In cruising and passing, the turbo engine delivers steady and strong power through the six-speed automatic transmission, which shifts smoothly and unobtrusively. City/highway/combined fuel consumption in all-wheel drive models is rated by the EPA at 21/27/23 mpg.

Prices start at $32,420 for the front-drive Sport model and range up to $44,915 for the tested all-wheel drive Signature version, which carries a full suite of safety and connectivity features.

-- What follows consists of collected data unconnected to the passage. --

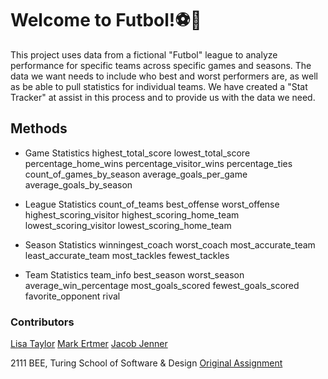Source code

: # Welcome to Futbol!⚽️🏒

This project uses data from a fictional "Futbol" league to analyze performance for specific teams across specific games and seasons. The data we want needs to include who best and worst performers are, as well as be able to pull statistics for individual teams. We have created a "Stat Tracker" at assist in this process and to provide us with the data we need.

## Methods

* Game Statistics
highest_total_score
lowest_total_score
percentage_home_wins
percentage_visitor_wins
percentage_ties
count_of_games_by_season
average_goals_per_game
average_goals_by_season

* League Statistics
count_of_teams
best_offense
worst_offense
highest_scoring_visitor
highest_scoring_home_team
lowest_scoring_visitor
lowest_scoring_home_team

* Season Statistics
winningest_coach
worst_coach
most_accurate_team
least_accurate_team
most_tackles
fewest_tackles

* Team Statistics
team_info
best_season
worst_season
average_win_percentage
most_goals_scored
fewest_goals_scored
favorite_opponent
rival


### Contributors

[Lisa Taylor](https://github.com/lisataylor5472)
[Mark Ertmer](https://github.com/markertmer)
[Jacob Jenner](https://github.com/jennerj)

2111 BEE, Turing School of Software & Design
[Original Assignment](https://backend.turing.edu/module1/projects/futbol/index)

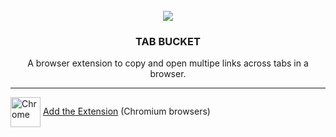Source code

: <div align="center">
  <br />
    <img src="https://imgur.com/675vaZn.png">
  <br />

  <h3 align="center">TAB BUCKET</h3>

   <div align="center">
     A browser extension to copy and open multipe links across tabs in a browser.
     </div>
</div>
<hr> </hr>

[link-chrome]: https://chrome.google.com/webstore/detail/refined-github/hlepfoohegkhhmjieoechaddaejaokhf 'Version published on Chrome Web Store'

[<img src="https://raw.githubusercontent.com/alrra/browser-logos/90fdf03c/src/chrome/chrome.svg" width="48" alt="Chrome" valign="middle">][link-chrome] <a href="https://chromewebstore.google.com/detail/mebliglplpfbnljphggmjinbgjlhkgjd?utm_source=item-share-cb">Add the Extension</a> (Chromium browsers)



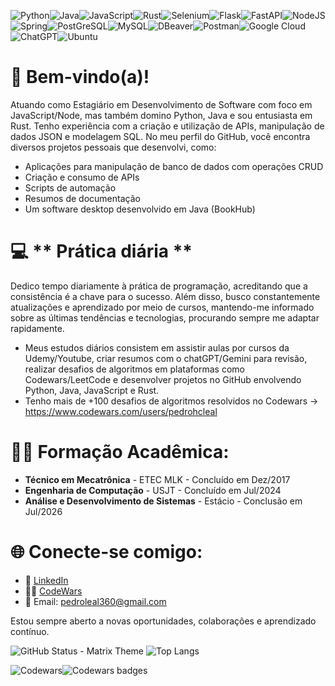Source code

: ![Python](https://img.shields.io/badge/python-3670A0?style=for-the-badge&logo=python&logoColor=ffdd54)![Java](https://img.shields.io/badge/java-%23ED8B00.svg?style=for-the-badge&logo=openjdk&logoColor=white)![JavaScript](https://img.shields.io/badge/javascript-%23323330.svg?style=for-the-badge&logo=javascript&logoColor=%23F7DF1E)![Rust](https://img.shields.io/badge/rust-%23000000.svg?style=for-the-badge&logo=rust&logoColor=white)![Selenium](https://img.shields.io/badge/-selenium-%43B02A?style=for-the-badge&logo=selenium&logoColor=white)![Flask](https://img.shields.io/badge/flask-%23000.svg?style=for-the-badge&logo=flask&logoColor=white)![FastAPI](https://img.shields.io/badge/FastAPI-005571?style=for-the-badge&logo=fastapi)![NodeJS](https://img.shields.io/badge/node.js-6DA55F?style=for-the-badge&logo=node.js&logoColor=white)![Spring](https://img.shields.io/badge/spring-%236DB33F.svg?style=for-the-badge&logo=spring&logoColor=white)![PostGreSQL](https://img.shields.io/badge/PostgreSQL-316192?style=for-the-badge&logo=postgresql&logoColor=white)![MySQL](https://img.shields.io/badge/MySQL-00000F?style=for-the-badge&logo=mysql&logoColor=white)![DBeaver](https://img.shields.io/badge/dbeaver-382923?style=for-the-badge&logo=dbeaver&logoColor=white)![Postman](https://img.shields.io/badge/Postman-FF6C37?style=for-the-badge&logo=postman&logoColor=white)![Google Cloud](https://img.shields.io/badge/GoogleCloud-%234285F4.svg?style=for-the-badge&logo=google-cloud&logoColor=white)![ChatGPT](https://img.shields.io/badge/chatGPT-74aa9c?style=for-the-badge&logo=openai&logoColor=white)![Ubuntu](https://img.shields.io/badge/Ubuntu-E95420?style=for-the-badge&logo=ubuntu&logoColor=white)

# 🚀 **Bem-vindo(a)!**

Atuando como Estagiário em Desenvolvimento de Software com foco em JavaScript/Node, mas também domino Python, Java e sou entusiasta em Rust.
Tenho experiência com a criação e utilização de APIs, manipulação de dados JSON e modelagem SQL. No meu perfil do GitHub, você encontra diversos projetos pessoais que desenvolvi, como:

- Aplicações para manipulação de banco de dados com operações CRUD
- Criação e consumo de APIs
- Scripts de automação
- Resumos de documentação
- Um software desktop desenvolvido em Java (BookHub)

# 💻 ** Prática diária **
Dedico tempo diariamente à prática de programação, acreditando que a consistência é a chave para o sucesso. Além disso, busco constantemente atualizações e aprendizado por meio de cursos, mantendo-me informado sobre as últimas tendências e tecnologias, procurando sempre me adaptar rapidamente.

- Meus estudos diários consistem em assistir aulas por cursos da Udemy/Youtube, criar resumos com o chatGPT/Gemini para revisão, realizar desafios de algoritmos em plataformas como Codewars/LeetCode e desenvolver projetos no GitHub envolvendo Python, Java, JavaScript e Rust.
- Tenho mais de +100 desafios de algoritmos resolvidos no Codewars -> https://www.codewars.com/users/pedrohcleal

# 🧑‍🎓 **Formação Acadêmica:** 
- **Técnico em Mecatrônica** - ETEC MLK - Concluído em Dez/2017
- **Engenharia de Computação** - USJT - Concluído em Jul/2024
- **Análise e Desenvolvimento de Sistemas** - Estácio - Conclusão em Jul/2026

# 🌐 **Conecte-se comigo:**
- 💼 [LinkedIn](https://www.linkedin.com/in/pedrohcleal/)
- 👨‍💻 [CodeWars](https://www.codewars.com/users/pedrohcleal)
- 📧 Email: pedroleal360@gmail.com

Estou sempre aberto a novas oportunidades, colaborações e aprendizado contínuo.

![GitHub Status - Matrix Theme](https://github-readme-stats.vercel.app/api?username=pedrohcleal&show_icons=true&theme=matrix&title_color=00ff00&text_color=00ff00&icon_color=00ff00&bg_color=000000)
![Top Langs](https://github-readme-stats.vercel.app/api/top-langs/?username=pedrohcleal&layout=compact)

![Codewars](https://img.shields.io/badge/Codewars-B1361E?style=for-the-badge&logo=codewars&logoColor=grey)![Codewars badges](https://www.codewars.com/users/pedrohcleal/badges/large)

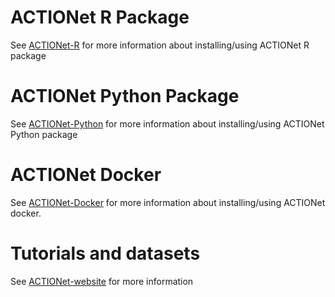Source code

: # ACTIONet R Package
See [ACTIONet-R](https://github.com/shmohammadi86/ACTIONet/tree/R) for more information about installing/using ACTIONet R package

# ACTIONet Python Package
See [ACTIONet-Python](https://github.com/shmohammadi86/ACTIONet/tree/python) for more information about installing/using ACTIONet Python package

# ACTIONet Docker
See [ACTIONet-Docker](https://github.com/shmohammadi86/ACTIONet/tree/Docker) for more information about installing/using ACTIONet docker.

# Tutorials and datasets
See [ACTIONet-website](http://compbio.mit.edu/ACTIONet) for more information
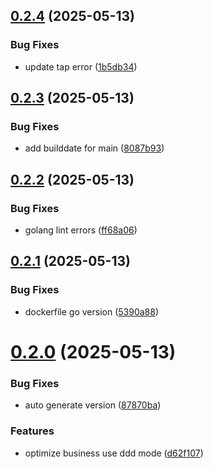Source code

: ## [0.2.4](https://github.com/yugasun/hubsync/compare/v0.2.3...v0.2.4) (2025-05-13)


### Bug Fixes

* update tap error ([1b5db34](https://github.com/yugasun/hubsync/commit/1b5db3431c854277f008d65c2fab256f4aa1852b))

## [0.2.3](https://github.com/yugasun/hubsync/compare/v0.2.2...v0.2.3) (2025-05-13)


### Bug Fixes

* add builddate for main ([8087b93](https://github.com/yugasun/hubsync/commit/8087b930dfddd8126ebf26da9fa00b719f9cc295))

## [0.2.2](https://github.com/yugasun/hubsync/compare/v0.2.1...v0.2.2) (2025-05-13)


### Bug Fixes

* golang lint errors ([ff68a06](https://github.com/yugasun/hubsync/commit/ff68a0692c9768ce497222a4aaf628e7d27568cf))

## [0.2.1](https://github.com/yugasun/hubsync/compare/v0.2.0...v0.2.1) (2025-05-13)


### Bug Fixes

* dockerfile go version ([5390a88](https://github.com/yugasun/hubsync/commit/5390a885e9653a15e38f89f7bc62468c2cf836d2))

# [0.2.0](https://github.com/yugasun/hubsync/compare/v0.1.0...v0.2.0) (2025-05-13)


### Bug Fixes

* auto generate version ([87870ba](https://github.com/yugasun/hubsync/commit/87870baf34c9242bfaaf71463736a42ce8842213))


### Features

* optimize business use ddd mode ([d62f107](https://github.com/yugasun/hubsync/commit/d62f107923576f73b072296f86cdc552f433a1b5))
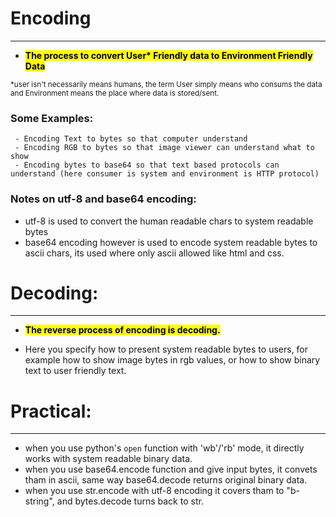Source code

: # Encoding
---

- <mark><strong>The process to convert User* Friendly data to Environment Friendly Data</strong></mark>

<small>*user isn't necessarily means humans, the term User simply means who consums the data and Environment means the place where data is stored/sent.</small>


### Some Examples:
	 - Encoding Text to bytes so that computer understand
	 - Encoding RGB to bytes so that image viewer can understand what to show
	 - Encoding bytes to base64 so that text based protocols can understand (here consumer is system and environment is HTTP protocol)

### Notes on utf-8 and base64 encoding:
- utf-8 is used to convert the human readable chars to system readable bytes
- base64 encoding however is used to encode system readable bytes to ascii chars, its used where only ascii allowed like html and css.

# Decoding:
---

- <mark><strong>The reverse process of encoding is decoding.</strong></mark> 

- Here you specify how to present system readable bytes to users, for example how to show image bytes in rgb values, or how to show binary text to user friendly text.

# Practical:
---

- when you use python's `open` function with 'wb'/'rb' mode, it directly works with system readable binary data.
- when you use base64.encode function and give input bytes, it convets tham in ascii, same way base64.decode returns original binary data.
- when you use str.encode with utf-8 encoding it covers tham to "b-string", and bytes.decode turns back to str. 
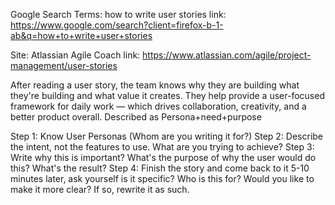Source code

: Google Search Terms: how to write user stories
link: https://www.google.com/search?client=firefox-b-1-ab&q=how+to+write+user+stories

Site: Atlassian Agile Coach
link: https://www.atlassian.com/agile/project-management/user-stories

After reading a user story, the team knows why they are building what they're building and what value it creates.
They help provide a user-focused framework for daily work — which drives collaboration, creativity, and a better product overall.
Described as Persona+need+purpose

Step 1: Know User Personas (Whom are you writing it for?)
Step 2:  Describe the intent, not the features to use. What are you trying to achieve?
Step 3: Write why this is important? What's the purpose of why the user would do this? What's the result?
Step 4: Finish the story and come back to it 5-10 minutes later, ask yourself is it specific? Who is this for? Would you like to make it more clear?  If so, rewrite it as such.

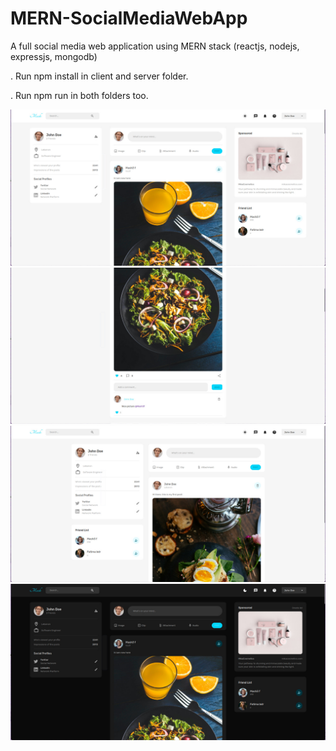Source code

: # MERN-SocialMediaWebApp
A full social media web application using MERN stack (reactjs, nodejs, expressjs, mongodb)

. Run npm install in client and server folder.

. Run npm run in both folders too.

![App Screenshot](./sm1.jpg)
![App Screenshot](./sm2.jpg)
![App Screenshot](./sm3.jpg)
![App Screenshot](./sm4.jpg)
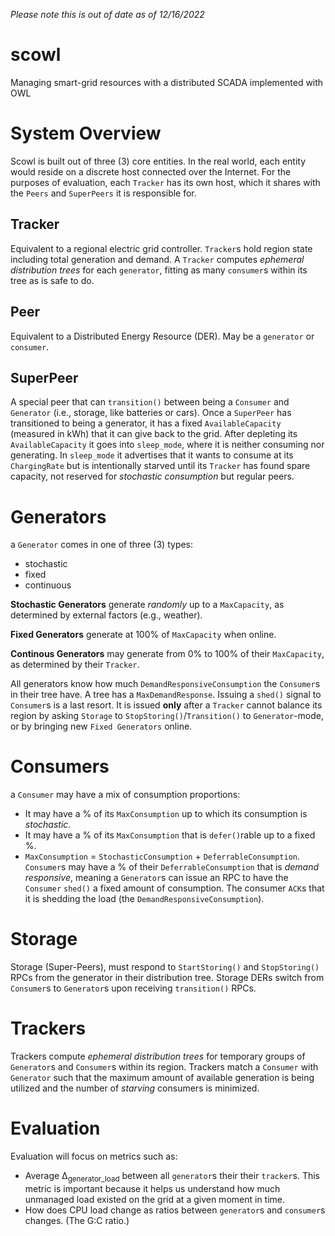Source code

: _Please note this is out of date as of 12/16/2022_

# scowl
Managing smart-grid resources with a distributed SCADA implemented with OWL

# System Overview

Scowl is built out of three (3) core entities. In the real world, each entity would reside on a discrete host connected over the Internet. For the purposes of evaluation, each `Tracker` has its own host, which it shares with the `Peers` and `SuperPeers` it is responsible for.

## Tracker
Equivalent to a regional electric grid controller. `Tracker`s hold region state including total generation and demand. A `Tracker` computes *ephemeral distribution trees* for each `generator`, fitting as many `consumer`s within its tree as is safe to do.

## Peer
Equivalent to a Distributed Energy Resource (DER). May be a `generator` or `consumer`.

## SuperPeer
A special peer that can `transition()` between being a `Consumer` and `Generator` (i.e., storage, like batteries or cars). Once a `SuperPeer` has transitioned to being a generator, it has a fixed `AvailableCapacity` (measured in kWh) that it can give back to the grid. After depleting its `AvailableCapacity` it goes into `sleep_mode`, where it is neither consuming nor generating. In `sleep_mode` it advertises that it wants to consume at its `ChargingRate` but is intentionally starved until its `Tracker` has found spare capacity, not reserved for *stochastic consumption* but regular peers.

# Generators
a `Generator` comes in one of three (3) types:
- stochastic
- fixed
- continuous

**Stochastic Generators** generate *randomly* up to a `MaxCapacity`, as determined by external factors (e.g., weather).

**Fixed Generators** generate at 100% of `MaxCapacity` when online.

**Continous Generators** may generate from 0% to 100% of their `MaxCapacity`, as determined by their `Tracker`.

All generators know how much `DemandResponsiveConsumption` the `Consumer`s in their tree have. A tree has a `MaxDemandResponse`. Issuing a `shed()` signal to `Consumer`s is a last resort. It is issued **only** after a `Tracker` cannot balance its region by asking `Storage` to `StopStoring()`/`Transition()` to `Generator`-mode, or by bringing new `Fixed Generators` online.

# Consumers
a `Consumer` may have a mix of consumption proportions:
- It may have a % of its `MaxConsumption` up to which its consumption is *stochastic*.
- It may have a % of its `MaxConsumption` that is `defer()`rable up to a fixed %.
- `MaxConsumption` = `StochasticConsumption` + `DeferrableConsumption`. `Consumer`s may have a % of their `DeferrableConsumption` that is *demand responsive*, meaning a `Generator`s can issue an RPC to have the `Consumer` `shed()` a fixed amount of consumption. The consumer `ACK`s that it is shedding the load (the `DemandResponsiveConsumption`).

# Storage 
Storage (Super-Peers), must respond to `StartStoring()` and `StopStoring()` RPCs from the generator in their distribution tree. Storage DERs switch from `Consumer`s to `Generator`s upon receiving `transition()` RPCs.

# Trackers
Trackers compute *ephemeral distribution trees* for temporary groups of `Generator`s and `Consumer`s within its region. Trackers match a `Consumer` with `Generator` such that the maximum amount of available generation is being utilized and the number of *starving* consumers is minimized.

# Evaluation
Evaluation will focus on metrics such as:
- Average ∆<sub>generator_load</sub> between all `generator`s their their `tracker`s. This metric is important because it helps us understand how much unmanaged load existed on the grid at a given moment in time.
- How does CPU load change as ratios between `generator`s and `consumer`s changes. (The G:C ratio.)
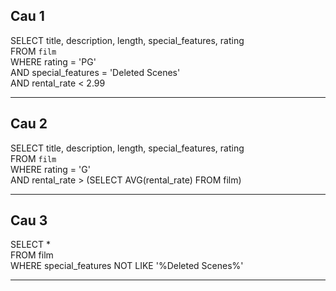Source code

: ## Cau 1

SELECT title, description, length, special_features, rating  
FROM `film`  
WHERE rating = 'PG'  
AND special_features = 'Deleted Scenes'   
AND rental_rate < 2.99

---

## Cau 2

SELECT title, description, length, special_features, rating  
FROM `film`  
WHERE rating = 'G'  
AND rental_rate > (SELECT AVG(rental_rate) FROM film)

---

## Cau 3

SELECT *  
FROM film  
WHERE special_features NOT LIKE '%Deleted Scenes%'

---
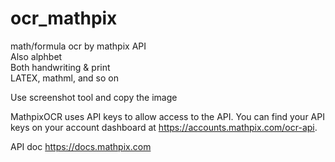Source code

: # ocr_mathpix
math/formula ocr by mathpix API  
Also alphbet  
Both handwriting & print  
LATEX, mathml, and so on

Use screenshot tool and copy the image

MathpixOCR uses API keys to allow access to the API. You can find your API keys on your account dashboard at https://accounts.mathpix.com/ocr-api.

API doc https://docs.mathpix.com
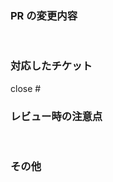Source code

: ### PR の変更内容

​

### 対応したチケット

<!-- Link to GitHub Issue -->

close #
​

### レビュー時の注意点

<!-- 実装に不安があり重点的にレビューしてほしい点や、今回のPRではスコープ外とする点があれば書く -->

​

### その他

<!-- 自分の学習ログや、参考リンクなどメモ欄として活用 -->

Combine all that with the unabashed luxury orientation, especially with the Signature trim, and the new CX-9 looks hard to resist.

MY16 Mazda CX-9
MY16 Mazda CX-9

Specifications

  • Model: 2016 Mazda CX-9 Signature four door crossover sport utility vehicle.
  • Engine:5-liter four-cylinder, turbocharged, 227/250 hp, 310 lb-ft torque.
  • Transmission: Six-speed automatic with all-wheel drive.
  • Overall length: 16 feet 7 inches.
  • EPA passenger/cargo volume: 133/14 cubic feet (38, 71)
  • Weight: 4,301 pounds.
  • Towing capability: 3,500 pounds.
  • EPA city/highway/combined fuel consumption: 21/27/23 mpg.
  • Base price, including destination charge: $44,915.
  • Price as tested: $44,915.

Disclaimer: This test drive was conducted at a manufacturer-sponsored press event. The manufacturer provided travel, accommodations, vehicles, meals and fuel.